(Beginning of Dataset records)

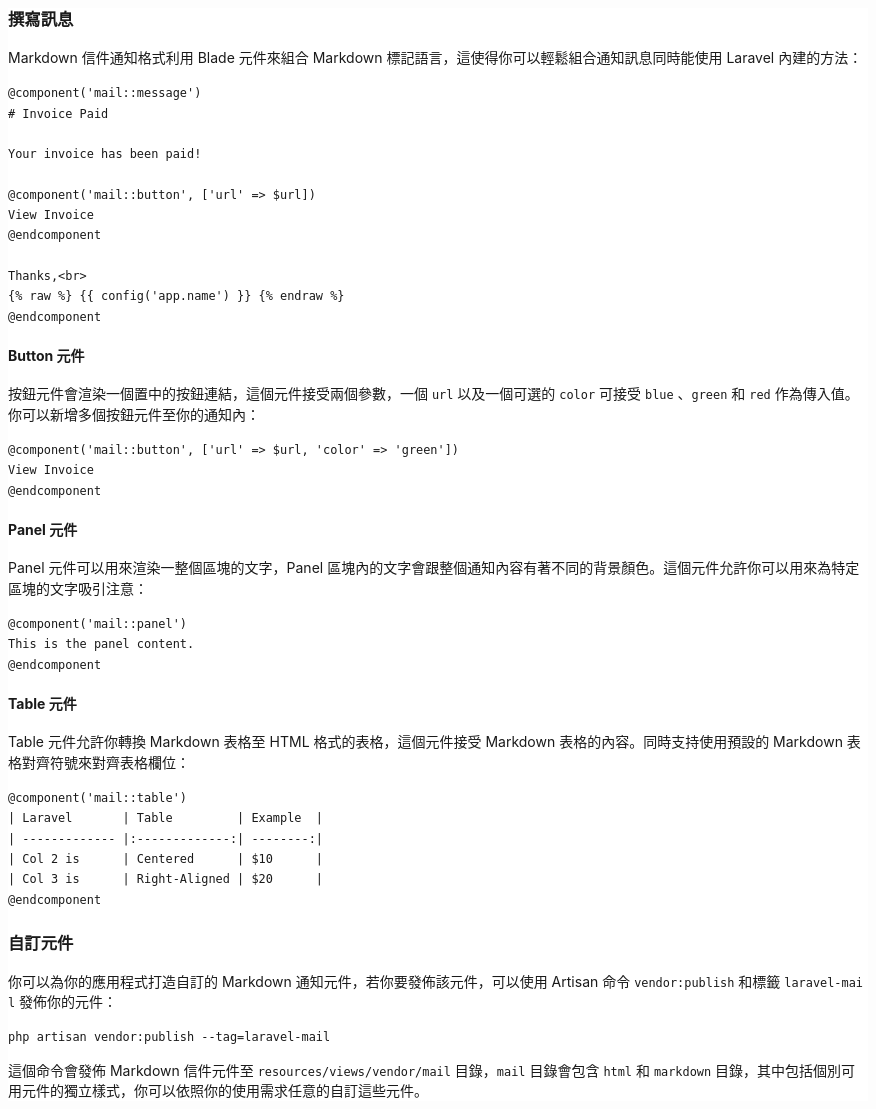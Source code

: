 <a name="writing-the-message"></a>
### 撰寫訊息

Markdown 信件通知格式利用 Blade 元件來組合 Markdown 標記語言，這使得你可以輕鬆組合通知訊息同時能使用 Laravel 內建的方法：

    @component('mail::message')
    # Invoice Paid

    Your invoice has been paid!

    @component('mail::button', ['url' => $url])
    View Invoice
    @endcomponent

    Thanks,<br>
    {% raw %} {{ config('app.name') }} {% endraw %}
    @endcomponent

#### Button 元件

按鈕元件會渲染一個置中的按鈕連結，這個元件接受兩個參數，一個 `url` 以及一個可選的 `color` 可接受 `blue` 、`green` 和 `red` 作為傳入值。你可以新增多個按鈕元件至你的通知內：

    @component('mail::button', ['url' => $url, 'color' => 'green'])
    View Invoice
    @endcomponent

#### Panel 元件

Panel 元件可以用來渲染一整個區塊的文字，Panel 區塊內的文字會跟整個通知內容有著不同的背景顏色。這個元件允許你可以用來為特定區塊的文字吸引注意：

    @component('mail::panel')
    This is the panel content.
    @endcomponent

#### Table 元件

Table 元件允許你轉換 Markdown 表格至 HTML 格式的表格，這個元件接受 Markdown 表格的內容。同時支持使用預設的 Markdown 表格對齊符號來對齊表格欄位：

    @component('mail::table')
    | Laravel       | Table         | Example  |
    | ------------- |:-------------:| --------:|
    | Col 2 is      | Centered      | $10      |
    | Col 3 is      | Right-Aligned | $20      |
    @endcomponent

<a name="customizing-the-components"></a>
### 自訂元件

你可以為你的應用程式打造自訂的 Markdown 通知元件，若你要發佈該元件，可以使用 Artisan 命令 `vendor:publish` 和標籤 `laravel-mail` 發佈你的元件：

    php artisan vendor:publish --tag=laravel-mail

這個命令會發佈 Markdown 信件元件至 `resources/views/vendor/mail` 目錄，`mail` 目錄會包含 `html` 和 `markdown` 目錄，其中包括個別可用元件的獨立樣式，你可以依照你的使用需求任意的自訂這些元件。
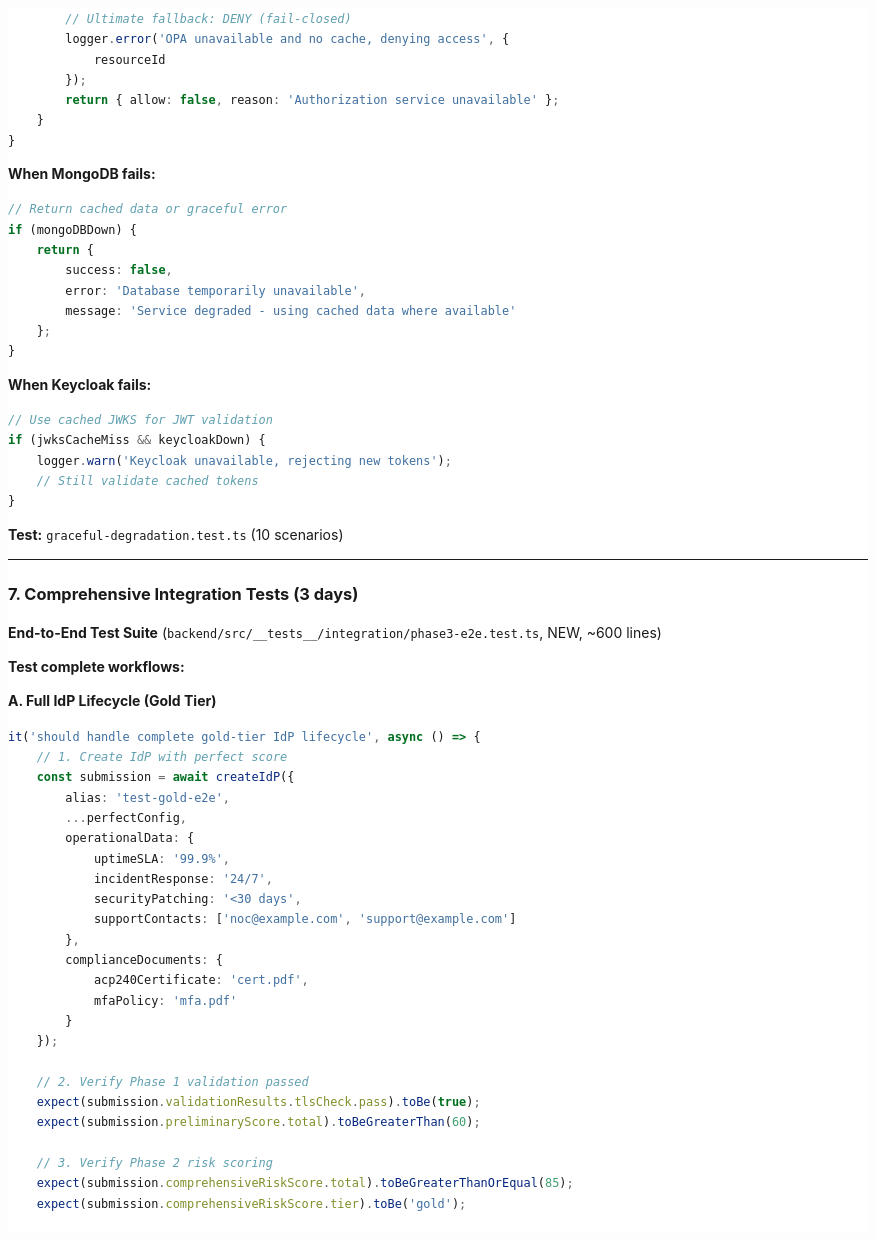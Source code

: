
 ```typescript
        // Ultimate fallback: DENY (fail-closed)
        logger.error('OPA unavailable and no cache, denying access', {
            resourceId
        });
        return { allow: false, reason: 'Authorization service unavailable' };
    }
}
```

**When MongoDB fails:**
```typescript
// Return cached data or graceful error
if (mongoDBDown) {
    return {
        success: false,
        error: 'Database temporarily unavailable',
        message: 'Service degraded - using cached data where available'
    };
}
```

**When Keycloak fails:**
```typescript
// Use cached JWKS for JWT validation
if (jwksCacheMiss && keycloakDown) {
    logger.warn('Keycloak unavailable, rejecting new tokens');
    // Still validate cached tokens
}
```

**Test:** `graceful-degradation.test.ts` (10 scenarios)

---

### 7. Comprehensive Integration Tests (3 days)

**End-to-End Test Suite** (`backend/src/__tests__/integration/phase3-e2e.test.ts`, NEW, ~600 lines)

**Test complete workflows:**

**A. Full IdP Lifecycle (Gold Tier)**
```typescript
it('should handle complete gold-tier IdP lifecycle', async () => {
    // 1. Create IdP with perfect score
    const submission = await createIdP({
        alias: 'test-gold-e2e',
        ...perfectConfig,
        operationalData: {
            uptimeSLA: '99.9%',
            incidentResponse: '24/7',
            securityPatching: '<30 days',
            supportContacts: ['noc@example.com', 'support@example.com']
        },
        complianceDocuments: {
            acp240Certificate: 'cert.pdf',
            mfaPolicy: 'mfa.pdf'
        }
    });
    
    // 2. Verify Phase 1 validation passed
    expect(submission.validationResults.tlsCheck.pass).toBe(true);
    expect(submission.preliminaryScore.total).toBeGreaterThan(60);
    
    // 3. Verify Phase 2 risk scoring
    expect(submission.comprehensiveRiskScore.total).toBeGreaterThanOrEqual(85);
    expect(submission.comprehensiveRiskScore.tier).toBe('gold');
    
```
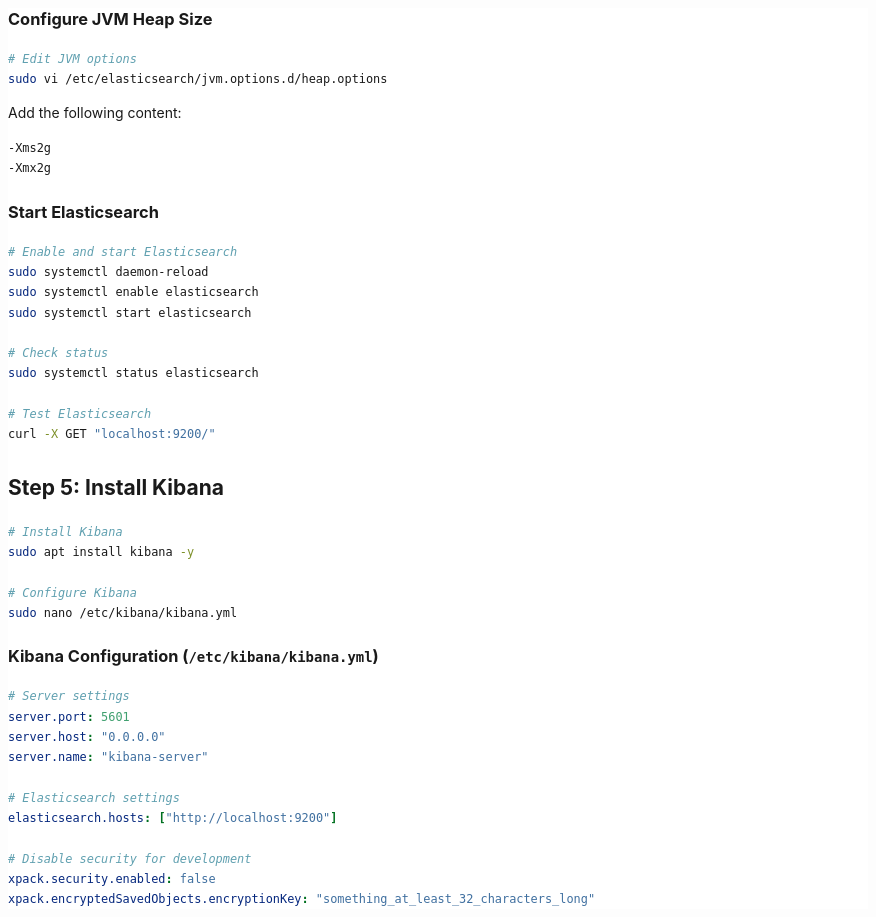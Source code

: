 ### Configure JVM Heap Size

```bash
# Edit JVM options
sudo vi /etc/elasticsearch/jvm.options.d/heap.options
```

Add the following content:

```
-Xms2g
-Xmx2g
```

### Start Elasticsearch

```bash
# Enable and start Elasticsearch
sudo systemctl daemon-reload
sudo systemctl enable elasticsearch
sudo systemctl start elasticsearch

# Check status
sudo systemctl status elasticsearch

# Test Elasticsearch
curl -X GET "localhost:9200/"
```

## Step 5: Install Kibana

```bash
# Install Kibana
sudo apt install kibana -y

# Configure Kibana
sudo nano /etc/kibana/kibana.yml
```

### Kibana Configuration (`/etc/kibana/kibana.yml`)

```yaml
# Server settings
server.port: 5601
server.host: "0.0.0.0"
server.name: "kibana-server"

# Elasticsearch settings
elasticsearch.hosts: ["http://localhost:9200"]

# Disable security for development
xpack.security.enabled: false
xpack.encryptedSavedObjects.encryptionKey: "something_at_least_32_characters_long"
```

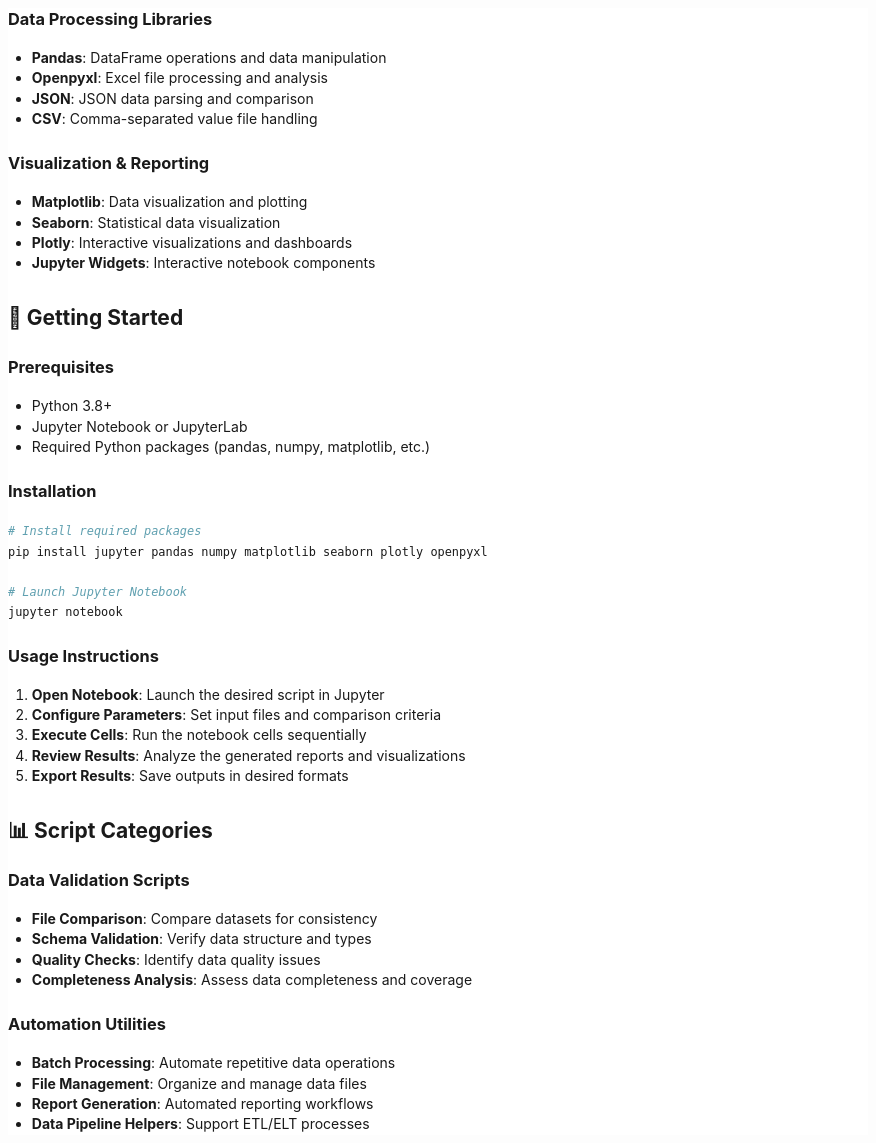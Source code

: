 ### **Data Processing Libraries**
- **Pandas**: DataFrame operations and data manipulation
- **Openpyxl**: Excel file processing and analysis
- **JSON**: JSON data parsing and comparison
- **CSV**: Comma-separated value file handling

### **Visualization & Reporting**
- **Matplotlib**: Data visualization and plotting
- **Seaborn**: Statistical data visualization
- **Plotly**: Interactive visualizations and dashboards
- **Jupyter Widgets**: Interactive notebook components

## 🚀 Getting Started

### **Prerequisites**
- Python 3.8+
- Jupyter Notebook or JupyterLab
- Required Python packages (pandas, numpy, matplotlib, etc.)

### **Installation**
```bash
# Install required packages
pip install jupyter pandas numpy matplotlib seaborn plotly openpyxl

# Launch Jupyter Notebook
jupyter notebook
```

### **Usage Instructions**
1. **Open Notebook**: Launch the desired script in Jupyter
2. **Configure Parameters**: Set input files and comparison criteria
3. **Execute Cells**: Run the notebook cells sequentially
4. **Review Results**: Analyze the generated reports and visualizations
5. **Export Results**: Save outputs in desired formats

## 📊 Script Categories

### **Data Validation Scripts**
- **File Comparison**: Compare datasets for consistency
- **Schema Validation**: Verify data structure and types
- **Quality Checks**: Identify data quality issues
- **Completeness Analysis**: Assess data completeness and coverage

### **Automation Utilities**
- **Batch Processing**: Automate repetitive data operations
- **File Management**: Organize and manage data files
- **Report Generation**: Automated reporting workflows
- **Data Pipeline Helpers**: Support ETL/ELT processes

(End of Dataset records)

● Work to be completed
An exact copy of the lines above, from the first through the line that holds "This is the panel content.", is what is needed; leave the pictures out.

● Output
Source code

: <a name="writing-the-message"></a>
### 撰寫訊息

Markdown 信件通知格式利用 Blade 元件來組合 Markdown 標記語言，這使得你可以輕鬆組合通知訊息同時能使用 Laravel 內建的方法：

    @component('mail::message')
    # Invoice Paid

    Your invoice has been paid!

    @component('mail::button', ['url' => $url])
    View Invoice
    @endcomponent

    Thanks,<br>
    {% raw %} {{ config('app.name') }} {% endraw %}
    @endcomponent

#### Button 元件

按鈕元件會渲染一個置中的按鈕連結，這個元件接受兩個參數，一個 `url` 以及一個可選的 `color` 可接受 `blue` 、`green` 和 `red` 作為傳入值。你可以新增多個按鈕元件至你的通知內：

    @component('mail::button', ['url' => $url, 'color' => 'green'])
    View Invoice
    @endcomponent

#### Panel 元件

Panel 元件可以用來渲染一整個區塊的文字，Panel 區塊內的文字會跟整個通知內容有著不同的背景顏色。這個元件允許你可以用來為特定區塊的文字吸引注意：

    @component('mail::panel')
    This is the panel content.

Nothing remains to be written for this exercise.